Tuesday, December 05, 2006

Big Brother is Listening to You

I was alarmed to read, as I settled down with my Sunday paper, that the government is thinking of installing microphones on the streets of our towns and cities. The thinking behind it (allegedly) is that they will be able to register the change in the pitch of noise that will indicate when trouble is brewing. Considering the fact that almost everything we do in the Uk these days is caught on film - don't you think whoever is watching all those cctv cameras would see if a riot was going on. After all we're not even allowed to hang out in big groups any more - isn't it breaking the law.

I was a staunch Labour supporter in my youth. But this is going to far. It really will be big brother watching and listening to us. Everything we say in public could be recorded and listened to. Woe betide that you might make a joke, it might be misconstrued and you could end up in jail. We are already one of the most filmed nations on the planet - and we have accepted our fate with barely a spark of protest - even though when we think about it too much it does make us feel uncomfortable.

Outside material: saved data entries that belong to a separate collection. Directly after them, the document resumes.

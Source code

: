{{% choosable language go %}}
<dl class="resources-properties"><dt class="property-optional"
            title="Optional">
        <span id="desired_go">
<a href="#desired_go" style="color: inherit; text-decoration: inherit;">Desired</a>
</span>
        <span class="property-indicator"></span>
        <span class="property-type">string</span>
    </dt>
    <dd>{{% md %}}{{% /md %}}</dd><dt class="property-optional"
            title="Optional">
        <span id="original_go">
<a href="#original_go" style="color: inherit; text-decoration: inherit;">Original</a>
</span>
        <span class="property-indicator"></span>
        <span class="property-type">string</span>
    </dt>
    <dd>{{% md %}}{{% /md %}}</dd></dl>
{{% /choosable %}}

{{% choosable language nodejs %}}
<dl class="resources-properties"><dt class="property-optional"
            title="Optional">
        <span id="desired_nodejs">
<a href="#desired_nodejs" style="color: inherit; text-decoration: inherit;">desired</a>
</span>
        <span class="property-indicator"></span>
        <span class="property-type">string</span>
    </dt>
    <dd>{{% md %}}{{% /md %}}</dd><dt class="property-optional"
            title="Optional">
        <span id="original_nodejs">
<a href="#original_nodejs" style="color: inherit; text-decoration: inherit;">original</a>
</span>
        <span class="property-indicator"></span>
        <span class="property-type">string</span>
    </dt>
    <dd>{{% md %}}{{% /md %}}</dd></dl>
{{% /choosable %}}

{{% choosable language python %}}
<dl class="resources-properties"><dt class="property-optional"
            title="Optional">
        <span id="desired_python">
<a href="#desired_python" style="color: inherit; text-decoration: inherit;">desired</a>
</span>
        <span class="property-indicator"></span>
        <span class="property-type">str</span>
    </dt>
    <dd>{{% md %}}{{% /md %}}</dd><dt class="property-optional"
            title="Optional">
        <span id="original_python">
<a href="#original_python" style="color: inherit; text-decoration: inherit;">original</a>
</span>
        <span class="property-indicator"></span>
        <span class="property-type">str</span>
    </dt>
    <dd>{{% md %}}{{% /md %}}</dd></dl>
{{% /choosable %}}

What is most worrying is that this technology will be sneaked in under our very noses - no public votes, hardly a murmur of protest and before we know it we will have secret police who arrest you for saying the wrong thing. Ludicrous? Perhaps but this technology has already been installed as an "experiment" in some areas of London....


Anvilcloud said...

I am always surprised by the number of cameras that are apparently around when I watch the British mysteries -- which are really great btw.

theprovocativecynic said...

Whilst I applaud your comments when wearing my Civil Liberties hat, I also - through my last job -was often aware of disturbing intelligence which utterly changed my view of the world. (I exclude from this, of course, the notorious Iraq dossier, the production of which was inexcusable in my view). The information that I knew about was of a very low level and yet was enough to often prevent me sleeping well at night.

I'm now not sure what the answer is - I suspect that, whilst matters such as this should of course be debated in the House of Commons, any vote always attracts a knee-jerk rebel response, which often, in my experience, bears no relation to the very different nature of the world compared to when most of us developed our views on civil liberties.

I am profoundly uncomfortable even writing this as it sounds so reactionary - but do think it's necessary to try to think about the very high expectations that we place on our police and other security services to anticipate and protect us from threats.

I suspect that achieving a balance between the absolute importance of protecting our liberties, (as they are what make our society as it is), with the necessity of trying to protect that same society, will force us all to constantly re-evaluate our views - which is all the harder when we are not privy to what is really going on for much of the time.

I don't know the answer, just that I know that I need to consider these issues far beyond what my lifelong socialism would have me think automatically.